ま、私が魔王だってわかっても受け入れてくれるかはわからないけどね。
そのあとは訓練だ。もちろんグループに分かれて外に出たりもする。その時は、何故か私が分けるように言ってきたので仕方なくセイナに声をかける。
「ねぇ。」
「私は絶対翔くんと一緒にしなさい!」
わぁ、いきなりめいれーだ!
「うん、いいよ」
「…え」
「でね、それはいいんだけど他のメンバーをどうしたいか意見あります?」
「…………翔くんのグループメンバーは私に一任すると言うの?」
「うん」
「……それで、また同じことが起きたらあなたが責められるのよ」
「そうだね。でもさ、嫌いな人や関わったことのない人がそばに居てその人に気を取られて魔物に狙われるのは避けたいんだよね。

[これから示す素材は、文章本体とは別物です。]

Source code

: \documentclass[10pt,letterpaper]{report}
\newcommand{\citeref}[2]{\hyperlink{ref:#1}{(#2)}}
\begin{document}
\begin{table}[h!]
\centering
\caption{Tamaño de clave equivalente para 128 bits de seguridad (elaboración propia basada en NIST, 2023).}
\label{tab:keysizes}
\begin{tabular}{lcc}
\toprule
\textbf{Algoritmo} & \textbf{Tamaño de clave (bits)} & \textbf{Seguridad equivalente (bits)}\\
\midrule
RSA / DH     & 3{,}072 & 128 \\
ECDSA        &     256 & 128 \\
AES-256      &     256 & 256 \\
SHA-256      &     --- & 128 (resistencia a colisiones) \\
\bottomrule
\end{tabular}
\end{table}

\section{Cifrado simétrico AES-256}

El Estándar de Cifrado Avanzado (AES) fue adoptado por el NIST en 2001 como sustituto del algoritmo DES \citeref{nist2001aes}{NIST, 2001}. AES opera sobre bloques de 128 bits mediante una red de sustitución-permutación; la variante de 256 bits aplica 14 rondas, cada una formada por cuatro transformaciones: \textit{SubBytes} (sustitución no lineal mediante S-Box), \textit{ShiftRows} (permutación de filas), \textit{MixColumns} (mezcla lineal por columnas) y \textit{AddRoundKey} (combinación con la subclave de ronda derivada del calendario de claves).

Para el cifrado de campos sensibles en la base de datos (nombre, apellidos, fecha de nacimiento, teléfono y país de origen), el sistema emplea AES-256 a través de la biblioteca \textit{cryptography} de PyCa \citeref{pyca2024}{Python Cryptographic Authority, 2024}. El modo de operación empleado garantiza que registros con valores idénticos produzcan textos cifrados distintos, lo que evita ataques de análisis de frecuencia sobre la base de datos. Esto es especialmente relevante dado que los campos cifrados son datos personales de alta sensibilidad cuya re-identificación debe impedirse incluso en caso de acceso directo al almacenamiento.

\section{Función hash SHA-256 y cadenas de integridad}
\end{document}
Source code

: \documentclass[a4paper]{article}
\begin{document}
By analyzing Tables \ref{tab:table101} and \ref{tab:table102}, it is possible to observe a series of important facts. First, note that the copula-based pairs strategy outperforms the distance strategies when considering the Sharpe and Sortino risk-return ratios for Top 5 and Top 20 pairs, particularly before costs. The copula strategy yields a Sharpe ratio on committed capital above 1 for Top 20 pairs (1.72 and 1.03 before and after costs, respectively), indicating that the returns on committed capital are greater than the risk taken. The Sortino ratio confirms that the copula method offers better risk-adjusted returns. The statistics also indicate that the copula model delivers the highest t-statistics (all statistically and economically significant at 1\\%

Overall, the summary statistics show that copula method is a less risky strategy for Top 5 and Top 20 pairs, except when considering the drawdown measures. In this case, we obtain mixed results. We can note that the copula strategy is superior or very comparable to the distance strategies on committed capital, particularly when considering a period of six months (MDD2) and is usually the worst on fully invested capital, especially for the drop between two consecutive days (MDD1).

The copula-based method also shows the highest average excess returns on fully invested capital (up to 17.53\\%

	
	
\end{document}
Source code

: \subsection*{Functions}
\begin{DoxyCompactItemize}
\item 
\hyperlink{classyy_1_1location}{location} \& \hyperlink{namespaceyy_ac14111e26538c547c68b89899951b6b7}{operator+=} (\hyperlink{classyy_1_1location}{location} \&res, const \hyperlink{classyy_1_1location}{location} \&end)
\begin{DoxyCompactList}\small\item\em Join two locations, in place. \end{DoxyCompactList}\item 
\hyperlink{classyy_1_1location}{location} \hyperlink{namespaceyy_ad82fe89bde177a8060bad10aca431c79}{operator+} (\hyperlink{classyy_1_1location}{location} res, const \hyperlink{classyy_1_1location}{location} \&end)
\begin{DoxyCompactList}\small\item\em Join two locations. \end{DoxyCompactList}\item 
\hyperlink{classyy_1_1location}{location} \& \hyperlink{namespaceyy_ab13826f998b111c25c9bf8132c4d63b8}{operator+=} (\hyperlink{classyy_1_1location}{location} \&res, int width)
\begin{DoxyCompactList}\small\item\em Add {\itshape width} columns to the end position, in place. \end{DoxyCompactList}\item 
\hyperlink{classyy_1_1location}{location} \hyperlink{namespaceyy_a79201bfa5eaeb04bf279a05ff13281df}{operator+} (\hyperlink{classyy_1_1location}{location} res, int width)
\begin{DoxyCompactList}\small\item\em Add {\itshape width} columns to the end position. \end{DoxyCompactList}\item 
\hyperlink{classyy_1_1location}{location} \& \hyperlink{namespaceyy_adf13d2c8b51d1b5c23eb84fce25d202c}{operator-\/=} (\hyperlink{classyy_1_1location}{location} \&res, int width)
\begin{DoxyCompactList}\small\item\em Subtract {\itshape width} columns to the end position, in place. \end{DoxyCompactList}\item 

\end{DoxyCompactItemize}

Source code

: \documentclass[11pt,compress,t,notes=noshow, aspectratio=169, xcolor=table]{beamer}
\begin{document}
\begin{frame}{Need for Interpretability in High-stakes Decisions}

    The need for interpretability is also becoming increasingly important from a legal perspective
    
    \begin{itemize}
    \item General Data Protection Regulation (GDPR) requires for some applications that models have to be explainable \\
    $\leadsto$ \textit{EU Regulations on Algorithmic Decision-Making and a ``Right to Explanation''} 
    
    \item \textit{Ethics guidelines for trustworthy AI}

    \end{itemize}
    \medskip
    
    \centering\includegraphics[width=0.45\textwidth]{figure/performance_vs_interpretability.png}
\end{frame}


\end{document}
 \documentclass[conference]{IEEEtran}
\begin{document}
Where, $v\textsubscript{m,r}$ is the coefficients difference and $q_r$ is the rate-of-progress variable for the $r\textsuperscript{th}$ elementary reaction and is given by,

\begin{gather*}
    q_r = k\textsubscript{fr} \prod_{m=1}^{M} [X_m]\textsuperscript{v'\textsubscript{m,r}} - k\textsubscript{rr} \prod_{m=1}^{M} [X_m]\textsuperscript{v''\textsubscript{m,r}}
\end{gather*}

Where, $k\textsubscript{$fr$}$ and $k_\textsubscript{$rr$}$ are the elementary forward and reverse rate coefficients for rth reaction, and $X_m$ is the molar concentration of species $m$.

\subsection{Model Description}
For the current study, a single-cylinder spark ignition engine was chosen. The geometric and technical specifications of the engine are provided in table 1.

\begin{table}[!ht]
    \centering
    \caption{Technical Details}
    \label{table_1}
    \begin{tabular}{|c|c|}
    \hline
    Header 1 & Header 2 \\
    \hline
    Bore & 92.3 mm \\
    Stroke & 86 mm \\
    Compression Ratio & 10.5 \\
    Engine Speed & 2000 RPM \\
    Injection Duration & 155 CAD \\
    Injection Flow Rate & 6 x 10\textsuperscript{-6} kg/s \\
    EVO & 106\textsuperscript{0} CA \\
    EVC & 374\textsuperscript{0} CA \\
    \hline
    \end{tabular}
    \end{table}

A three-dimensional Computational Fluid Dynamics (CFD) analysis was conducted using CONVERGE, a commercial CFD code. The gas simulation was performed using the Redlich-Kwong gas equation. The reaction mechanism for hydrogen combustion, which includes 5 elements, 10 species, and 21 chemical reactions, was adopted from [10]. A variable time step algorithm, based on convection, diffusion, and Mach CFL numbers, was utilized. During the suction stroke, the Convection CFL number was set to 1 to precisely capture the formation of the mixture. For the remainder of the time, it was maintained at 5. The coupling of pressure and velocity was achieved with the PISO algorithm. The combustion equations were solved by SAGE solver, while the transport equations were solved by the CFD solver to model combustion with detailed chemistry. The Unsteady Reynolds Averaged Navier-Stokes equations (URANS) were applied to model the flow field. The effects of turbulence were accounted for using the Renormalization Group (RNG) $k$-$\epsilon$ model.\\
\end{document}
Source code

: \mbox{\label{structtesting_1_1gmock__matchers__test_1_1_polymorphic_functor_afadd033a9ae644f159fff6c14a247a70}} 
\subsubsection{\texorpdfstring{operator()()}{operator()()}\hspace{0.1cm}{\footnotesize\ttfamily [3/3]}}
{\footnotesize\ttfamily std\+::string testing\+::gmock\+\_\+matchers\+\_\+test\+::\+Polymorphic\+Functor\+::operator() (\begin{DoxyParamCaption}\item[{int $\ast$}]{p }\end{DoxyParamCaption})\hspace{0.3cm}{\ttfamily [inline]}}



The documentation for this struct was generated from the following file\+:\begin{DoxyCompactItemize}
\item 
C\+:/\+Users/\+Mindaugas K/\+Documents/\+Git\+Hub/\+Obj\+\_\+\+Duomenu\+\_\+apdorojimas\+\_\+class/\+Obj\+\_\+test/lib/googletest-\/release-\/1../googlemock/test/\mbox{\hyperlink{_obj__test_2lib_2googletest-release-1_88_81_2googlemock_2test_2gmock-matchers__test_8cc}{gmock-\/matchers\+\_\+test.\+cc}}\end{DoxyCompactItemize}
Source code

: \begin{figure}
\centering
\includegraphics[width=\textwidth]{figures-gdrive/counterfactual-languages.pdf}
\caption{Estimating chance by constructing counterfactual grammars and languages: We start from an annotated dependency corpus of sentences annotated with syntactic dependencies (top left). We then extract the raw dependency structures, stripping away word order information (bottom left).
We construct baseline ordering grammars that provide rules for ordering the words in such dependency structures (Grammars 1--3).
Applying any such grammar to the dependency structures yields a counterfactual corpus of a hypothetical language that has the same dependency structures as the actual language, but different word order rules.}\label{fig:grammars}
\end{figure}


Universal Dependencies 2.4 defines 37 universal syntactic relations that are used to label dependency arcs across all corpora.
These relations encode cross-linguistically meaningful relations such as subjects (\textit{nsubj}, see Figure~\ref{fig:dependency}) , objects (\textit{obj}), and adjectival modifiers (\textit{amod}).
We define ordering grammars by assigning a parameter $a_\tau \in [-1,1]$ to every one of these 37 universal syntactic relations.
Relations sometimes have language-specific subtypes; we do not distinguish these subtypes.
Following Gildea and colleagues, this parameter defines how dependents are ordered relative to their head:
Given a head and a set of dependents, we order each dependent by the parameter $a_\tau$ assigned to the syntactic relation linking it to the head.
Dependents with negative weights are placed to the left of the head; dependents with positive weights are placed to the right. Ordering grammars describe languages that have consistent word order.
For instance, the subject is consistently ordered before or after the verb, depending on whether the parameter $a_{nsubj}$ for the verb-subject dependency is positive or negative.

それに2度は起こさないでしょ?君も熱心に訓練していたみたいだし?」
「……」
「じゃ、そゆことであと4人を引き抜いてもらえます?」
「…………カナ、サク、ハルナ、ミカ。」
「「「うん」」」
「…」
おや、サクさんだけ返事をしなかったよ?
「…サク?」
「私はフウカちゃんの指示に従う。行けって言うなら行く」
サクさんは待機メンバーだったね。そういえば。
「行きたくないなら無理に行かなくていいよ。」
「…サク?」
「私はもうあんなの…っ。ごめんなさい」
「……」
「もう1人選んでもらえる?」
「あなたが決めて」
おや、いいのかい?
「男入れてもいいわけ?」
「いいわよ」
んー。それはそれで難しいんだけど…
「カイトー」
「俺やだからな」
「チッ」
話聞いてたな。
仕方ない他…と目を向けるが全員が背ける。
おやおや。
仕方ないな。
「なら、私が入る。」
「「「「ええ?!」」」」
他のメンバー構成も考えてたのを発表して…私が入るはずだったグループにはカイト入れて、微調節して…まあこんな感じか。
「んじゃ、よろー」
「「「「……」」」」
ふっ、久々に影薄くしていきますかー。
てか勇者パーティに討伐目的いるんだけどダメじゃないかこれ。
まいーか。
聖剣を受け継ぐには様々な試練を掻い潜らないといけない。のに、まだレベル格下である。
「翔く…」
「あなたは名前で呼ばないで」
「……」
なんと呼べと。
「じゃ、勇者くん」
「…なんだよ」
「ゴブリン戦はやった?」
「やった」
「それはソロで?連携は?」
「……ソロでだ」
「ん、なら連携しながらを数回経験しようか。」
「……」
「貴女が…!」
指図するな!と言おうところをついてきた騎士が制す。
「口出しはできるだけするなと言われていますが、今信頼を得ていて、この中でリーダーは誰かと誰かに聞けばフウカさんだと多くの人がいいそうですよ。」
「……っ」
「あはは、フォローどうもです。セルさん。」
「…ほう」
「?なんですか?」
「いえ」
よくわからないが機嫌が良くなった騎士さん。さて、索敵を始めましょうかね。
気配察知を使用すれば大体が頭の中に位置表示が浮かぶ。
ゴブリンは遠いのでウルフを挟みつつ動き方についてコメント残していく。
コメントだけであり、アドバイスではないんだけど。勇者くんは素直に直していくので動きが良くなる。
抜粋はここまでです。